Saturday, June 6, 2015

A Fistful of Feathers and the Bill of Rights

The First Amendment to the Constitution starts off by saying, "Congress shall make no law respecting an establishment of religion, or prohibiting the free exercise thereof...".

Fortunately for the Feds, this doesn't seem to apply to the myriad of regulations that can be applied, at will, by the myriads of agencies that we have created.

Take, for instance, the case of Robert Soto, a religious leader of the Lipan Apache. He recently had his eagle feathers returned by the Feds after they were confiscated during a pow wow in 2006. The issue was that he didn't have a permit for these feathers. These feathers have been used by his people for quite some time (both this particular set and ones like it) and the eagles are never killed to collect the feathers.

Luke Goodrich, of the Beckket Fund for Religious Liberty pointed out in the article linked above that: "The government allows hundreds of eagles, if not thousands, to be killed every year for non-religious reasons. Yet it won't allow these Native Americans to possess even a single feather...”.

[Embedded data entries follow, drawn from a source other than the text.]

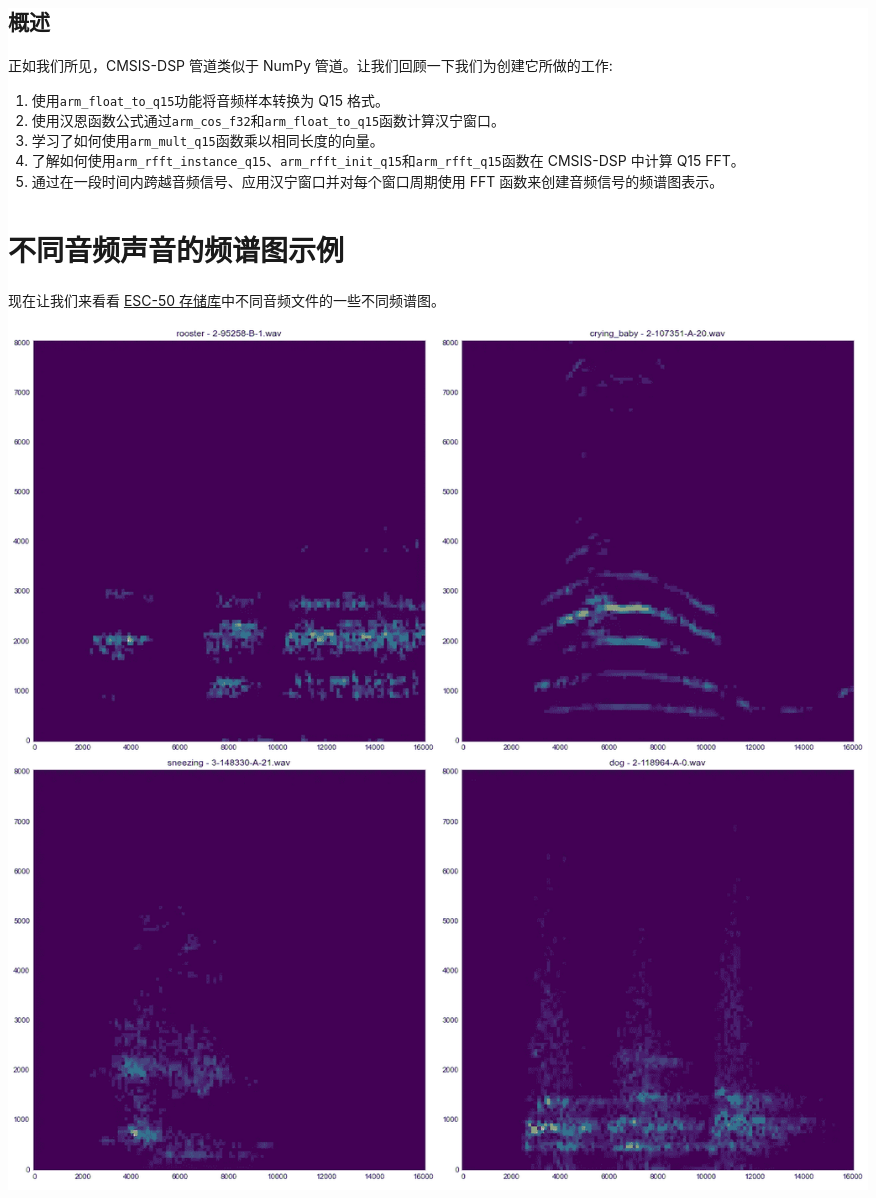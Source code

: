## 概述

正如我们所见，CMSIS-DSP 管道类似于 NumPy 管道。让我们回顾一下我们为创建它所做的工作:

1.  使用`arm_float_to_q15`功能将音频样本转换为 Q15 格式。
2.  使用汉恩函数公式通过`arm_cos_f32`和`arm_float_to_q15`函数计算汉宁窗口。
3.  学习了如何使用`arm_mult_q15`函数乘以相同长度的向量。
4.  了解如何使用`arm_rfft_instance_q15`、`arm_rfft_init_q15`和`arm_rfft_q15`函数在 CMSIS-DSP 中计算 Q15 FFT。
5.  通过在一段时间内跨越音频信号、应用汉宁窗口并对每个窗口周期使用 FFT 函数来创建音频信号的频谱图表示。

# 不同音频声音的频谱图示例

现在让我们来看看 [ESC-50 存储库](https://github.com/karolpiczak/ESC-50)中不同音频文件的一些不同频谱图。

![](img/212b027b7f5400cb4396794d6c0b64bd.png)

Although the feathers were returned to Soto in March, they have a stringent set of regulations attached to them. Soto must carry paperwork showing that he is allowed to have them, he cannot pass them on to anyone else, even upon his death.

So, while he is allowed to perform his religious ceremonies as he sees fit, I am not sure how anyone can argue that this is not "prohibiting the free exercise.." of his religion or show any compelling reason the state needs to protect already dead eagles from having their feathers used in religious ceremonies.

If you believe the Federal government is primarily concerned with upholding and protecting the principles and words of the Constitution and the Bill of Rights, then consider this situation.